I’m cursing myself for thinking the 500ml bottle of Sam Smith’s Yorkshire Stingo, was too expensive at £6.75. I’m sure people pay this for an ordinary pint of bitter, in some London pubs, so why did I turn down this classic strong ale, that is aged in oak casks, for at least a year? The brewery claim that the beer picks up fruit, raisin, treacle toffee, Christmas pudding and slight oaky flavours, before being further naturally conditioned in the bottle. It ends up with an abv of 8-9%. Armstrong’s might possibly have some left, by the time I make that bus trip, but if not, I shall have to try buying a few bottles on line.

After grabbing a quick sandwich from Greggs, we decided to head for home, and stick with the A264 as our chosen route. On the drive over, we’d noticed flooded fields at Penshurst, although the medieval stone bridges, and associated causeway, had ensured both the road and the village itself, remained dry. I’d wanted to stop off on the way home at the Fountain in Cowden, for some Harvey’s Old Ale, but checking up on What Pub indicated the pub closes from 3 – 6pm, so instead I thought of that old favourite, the Rock Inn at Chiddingstone Hoath.

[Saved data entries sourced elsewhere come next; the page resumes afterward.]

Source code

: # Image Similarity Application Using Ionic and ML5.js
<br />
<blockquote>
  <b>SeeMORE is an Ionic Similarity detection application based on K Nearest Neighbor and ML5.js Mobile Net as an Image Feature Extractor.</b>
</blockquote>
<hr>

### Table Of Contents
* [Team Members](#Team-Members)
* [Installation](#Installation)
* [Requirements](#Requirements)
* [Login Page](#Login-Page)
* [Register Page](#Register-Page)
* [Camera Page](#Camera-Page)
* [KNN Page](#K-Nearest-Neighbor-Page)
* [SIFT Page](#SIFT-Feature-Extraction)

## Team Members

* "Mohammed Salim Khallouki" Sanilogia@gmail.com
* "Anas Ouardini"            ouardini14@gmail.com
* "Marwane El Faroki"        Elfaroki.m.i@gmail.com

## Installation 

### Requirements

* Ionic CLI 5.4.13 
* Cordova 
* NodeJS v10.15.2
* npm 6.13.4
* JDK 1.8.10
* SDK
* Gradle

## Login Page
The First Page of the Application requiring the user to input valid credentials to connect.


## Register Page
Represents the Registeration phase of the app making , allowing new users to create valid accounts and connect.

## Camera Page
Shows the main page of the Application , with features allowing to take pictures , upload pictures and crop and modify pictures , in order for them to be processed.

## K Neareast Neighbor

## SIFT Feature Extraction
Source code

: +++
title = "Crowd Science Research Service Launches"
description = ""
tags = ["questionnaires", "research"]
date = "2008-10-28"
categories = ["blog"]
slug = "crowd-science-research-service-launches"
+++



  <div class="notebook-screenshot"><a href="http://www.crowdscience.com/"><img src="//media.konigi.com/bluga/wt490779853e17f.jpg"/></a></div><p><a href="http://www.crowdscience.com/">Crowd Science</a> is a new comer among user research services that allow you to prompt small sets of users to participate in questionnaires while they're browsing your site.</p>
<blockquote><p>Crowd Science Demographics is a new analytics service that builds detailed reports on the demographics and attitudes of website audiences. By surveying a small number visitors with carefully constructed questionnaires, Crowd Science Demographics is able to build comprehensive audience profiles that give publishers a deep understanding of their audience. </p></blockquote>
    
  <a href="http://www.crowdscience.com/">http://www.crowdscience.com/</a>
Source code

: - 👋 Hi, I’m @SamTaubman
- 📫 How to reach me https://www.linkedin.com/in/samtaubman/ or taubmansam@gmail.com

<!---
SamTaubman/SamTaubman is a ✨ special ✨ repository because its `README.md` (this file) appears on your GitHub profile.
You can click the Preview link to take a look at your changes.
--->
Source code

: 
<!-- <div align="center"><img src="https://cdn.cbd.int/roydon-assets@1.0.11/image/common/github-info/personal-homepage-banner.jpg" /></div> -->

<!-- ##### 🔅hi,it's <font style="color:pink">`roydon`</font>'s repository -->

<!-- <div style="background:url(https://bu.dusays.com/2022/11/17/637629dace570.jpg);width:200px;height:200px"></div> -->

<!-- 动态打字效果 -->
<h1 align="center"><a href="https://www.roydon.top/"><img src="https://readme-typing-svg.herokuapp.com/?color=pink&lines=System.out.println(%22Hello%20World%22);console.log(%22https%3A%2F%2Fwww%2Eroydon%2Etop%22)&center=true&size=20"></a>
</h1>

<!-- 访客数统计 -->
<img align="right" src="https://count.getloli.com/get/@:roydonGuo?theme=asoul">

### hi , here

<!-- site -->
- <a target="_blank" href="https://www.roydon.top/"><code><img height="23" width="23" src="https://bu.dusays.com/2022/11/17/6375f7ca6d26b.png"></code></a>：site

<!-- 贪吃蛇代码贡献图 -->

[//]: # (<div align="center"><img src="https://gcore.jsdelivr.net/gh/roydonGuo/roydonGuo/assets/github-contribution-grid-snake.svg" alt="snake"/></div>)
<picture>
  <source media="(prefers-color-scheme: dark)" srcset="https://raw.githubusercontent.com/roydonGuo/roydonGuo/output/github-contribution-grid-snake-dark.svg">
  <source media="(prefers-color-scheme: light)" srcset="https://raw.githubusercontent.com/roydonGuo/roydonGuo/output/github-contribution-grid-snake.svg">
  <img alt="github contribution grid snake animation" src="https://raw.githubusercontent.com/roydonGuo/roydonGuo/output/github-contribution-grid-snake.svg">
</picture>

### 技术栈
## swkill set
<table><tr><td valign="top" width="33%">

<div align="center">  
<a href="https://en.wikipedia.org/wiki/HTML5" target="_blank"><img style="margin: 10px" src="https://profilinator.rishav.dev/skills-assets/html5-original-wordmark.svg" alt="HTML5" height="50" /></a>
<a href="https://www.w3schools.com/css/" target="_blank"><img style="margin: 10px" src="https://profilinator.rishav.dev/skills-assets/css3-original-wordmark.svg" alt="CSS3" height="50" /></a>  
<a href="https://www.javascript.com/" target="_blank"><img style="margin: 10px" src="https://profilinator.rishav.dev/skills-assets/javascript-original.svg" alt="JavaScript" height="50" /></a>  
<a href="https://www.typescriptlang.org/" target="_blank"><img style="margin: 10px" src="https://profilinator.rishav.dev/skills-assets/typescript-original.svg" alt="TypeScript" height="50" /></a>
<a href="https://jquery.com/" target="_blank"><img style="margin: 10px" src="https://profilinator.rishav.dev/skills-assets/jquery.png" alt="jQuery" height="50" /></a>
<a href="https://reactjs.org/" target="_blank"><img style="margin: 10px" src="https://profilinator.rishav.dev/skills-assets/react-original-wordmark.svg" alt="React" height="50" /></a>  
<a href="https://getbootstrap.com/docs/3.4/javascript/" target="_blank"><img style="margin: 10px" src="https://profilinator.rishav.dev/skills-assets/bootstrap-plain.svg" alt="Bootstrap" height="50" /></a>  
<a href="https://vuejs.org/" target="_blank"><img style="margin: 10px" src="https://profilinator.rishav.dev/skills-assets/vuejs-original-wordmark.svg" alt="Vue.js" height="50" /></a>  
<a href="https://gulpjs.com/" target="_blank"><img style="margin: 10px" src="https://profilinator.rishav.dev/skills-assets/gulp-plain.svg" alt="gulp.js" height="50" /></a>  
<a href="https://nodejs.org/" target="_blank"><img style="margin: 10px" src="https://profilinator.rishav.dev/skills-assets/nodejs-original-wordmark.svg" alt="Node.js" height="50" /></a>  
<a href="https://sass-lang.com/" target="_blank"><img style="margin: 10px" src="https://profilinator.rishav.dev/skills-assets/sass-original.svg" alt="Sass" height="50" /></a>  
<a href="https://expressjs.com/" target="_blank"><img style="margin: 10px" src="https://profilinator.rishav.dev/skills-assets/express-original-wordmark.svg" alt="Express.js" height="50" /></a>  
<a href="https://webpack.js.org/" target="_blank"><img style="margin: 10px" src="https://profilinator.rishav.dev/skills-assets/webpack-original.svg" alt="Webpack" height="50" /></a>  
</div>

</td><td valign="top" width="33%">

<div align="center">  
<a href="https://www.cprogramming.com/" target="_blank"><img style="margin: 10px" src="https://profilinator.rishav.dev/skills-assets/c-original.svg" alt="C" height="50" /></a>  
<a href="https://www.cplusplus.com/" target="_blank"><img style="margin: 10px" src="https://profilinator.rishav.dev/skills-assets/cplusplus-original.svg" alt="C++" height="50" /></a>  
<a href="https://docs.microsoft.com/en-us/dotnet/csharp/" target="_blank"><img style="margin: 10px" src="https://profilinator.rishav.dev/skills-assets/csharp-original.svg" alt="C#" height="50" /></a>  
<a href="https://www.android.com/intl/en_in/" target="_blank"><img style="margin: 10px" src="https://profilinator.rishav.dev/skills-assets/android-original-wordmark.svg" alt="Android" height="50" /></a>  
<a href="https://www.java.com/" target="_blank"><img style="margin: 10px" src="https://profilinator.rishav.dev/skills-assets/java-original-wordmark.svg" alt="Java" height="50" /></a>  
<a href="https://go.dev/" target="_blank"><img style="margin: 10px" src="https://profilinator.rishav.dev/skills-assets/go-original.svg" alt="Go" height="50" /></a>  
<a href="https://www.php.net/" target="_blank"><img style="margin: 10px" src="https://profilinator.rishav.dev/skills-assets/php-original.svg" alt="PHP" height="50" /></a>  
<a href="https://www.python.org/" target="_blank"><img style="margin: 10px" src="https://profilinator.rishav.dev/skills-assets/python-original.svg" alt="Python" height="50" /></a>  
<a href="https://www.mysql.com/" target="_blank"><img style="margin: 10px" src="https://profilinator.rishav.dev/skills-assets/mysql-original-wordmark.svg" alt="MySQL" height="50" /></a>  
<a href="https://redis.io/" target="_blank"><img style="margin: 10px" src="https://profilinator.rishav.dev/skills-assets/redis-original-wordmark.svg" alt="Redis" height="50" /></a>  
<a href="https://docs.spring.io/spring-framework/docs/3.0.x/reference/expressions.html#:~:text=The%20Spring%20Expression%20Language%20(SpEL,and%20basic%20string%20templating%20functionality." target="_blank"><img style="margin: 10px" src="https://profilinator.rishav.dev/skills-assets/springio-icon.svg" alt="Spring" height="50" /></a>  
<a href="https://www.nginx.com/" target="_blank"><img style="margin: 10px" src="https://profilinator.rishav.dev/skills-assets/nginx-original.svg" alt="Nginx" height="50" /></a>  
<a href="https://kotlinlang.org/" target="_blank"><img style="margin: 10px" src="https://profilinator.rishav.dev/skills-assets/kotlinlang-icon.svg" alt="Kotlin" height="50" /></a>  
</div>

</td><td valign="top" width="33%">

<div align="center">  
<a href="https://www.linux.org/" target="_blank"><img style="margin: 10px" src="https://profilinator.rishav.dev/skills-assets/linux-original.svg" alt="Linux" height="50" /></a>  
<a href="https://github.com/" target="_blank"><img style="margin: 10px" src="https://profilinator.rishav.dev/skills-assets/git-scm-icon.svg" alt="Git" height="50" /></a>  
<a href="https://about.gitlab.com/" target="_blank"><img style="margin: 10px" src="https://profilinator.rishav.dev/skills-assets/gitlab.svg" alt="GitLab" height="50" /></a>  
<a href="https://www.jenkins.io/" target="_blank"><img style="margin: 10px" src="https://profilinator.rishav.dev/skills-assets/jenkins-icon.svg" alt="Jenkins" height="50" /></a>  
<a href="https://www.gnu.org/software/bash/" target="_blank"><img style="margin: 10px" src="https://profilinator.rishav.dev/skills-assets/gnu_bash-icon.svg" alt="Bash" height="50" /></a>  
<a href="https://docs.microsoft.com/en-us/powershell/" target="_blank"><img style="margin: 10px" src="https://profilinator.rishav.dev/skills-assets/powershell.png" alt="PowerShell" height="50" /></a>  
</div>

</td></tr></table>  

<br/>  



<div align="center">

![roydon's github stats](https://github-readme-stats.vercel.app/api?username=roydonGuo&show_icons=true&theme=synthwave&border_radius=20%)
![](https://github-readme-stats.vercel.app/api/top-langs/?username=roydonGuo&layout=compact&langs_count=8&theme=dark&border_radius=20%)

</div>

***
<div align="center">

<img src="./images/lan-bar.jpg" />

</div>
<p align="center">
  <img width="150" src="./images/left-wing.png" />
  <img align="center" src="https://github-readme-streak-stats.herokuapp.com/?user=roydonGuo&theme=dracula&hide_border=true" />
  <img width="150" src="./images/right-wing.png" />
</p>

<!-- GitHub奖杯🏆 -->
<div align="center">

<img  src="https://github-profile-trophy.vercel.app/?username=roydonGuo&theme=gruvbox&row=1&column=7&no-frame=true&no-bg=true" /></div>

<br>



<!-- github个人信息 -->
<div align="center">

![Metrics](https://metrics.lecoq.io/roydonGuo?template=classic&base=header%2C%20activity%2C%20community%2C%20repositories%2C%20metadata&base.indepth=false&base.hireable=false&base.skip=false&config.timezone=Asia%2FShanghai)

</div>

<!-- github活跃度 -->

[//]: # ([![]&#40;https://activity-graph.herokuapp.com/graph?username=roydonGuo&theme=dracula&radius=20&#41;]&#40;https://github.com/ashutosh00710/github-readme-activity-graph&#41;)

We got a bit lost, thanks to Matthew’s sat nav (always be wary of a device that will direct you along roads that are no wider than a cart-track), and ended up in Penshurst, at the Leicester Arms, instead. The only cask ale on was Larkin’s Traditional, although the bar manager did apologise for the lack of choice – down to a late delivery, apparently. The beer was on good form, and there was a nice relaxing atmosphere in the main bar of this 16th century village inn. The blazing log fire enhanced the cosy feel of this pub which, whilst functioning as a boutique hotel, still offers a warm welcome to villagers, walkers along with customers drawn from further afield. It also provides a handy, occasional overnight stop for one of my colleagues, who lives at the opposite end of the county.

Most of yesterday was spent tidying the garden after the recent high winds and heavy rain, and some of today was dedicated to collating holiday bits and pieces, followed by packing. Tomorrow heralds a busy three-day week at work, and then it’s off to Southampton on Thursday, and that trip across the North Sea.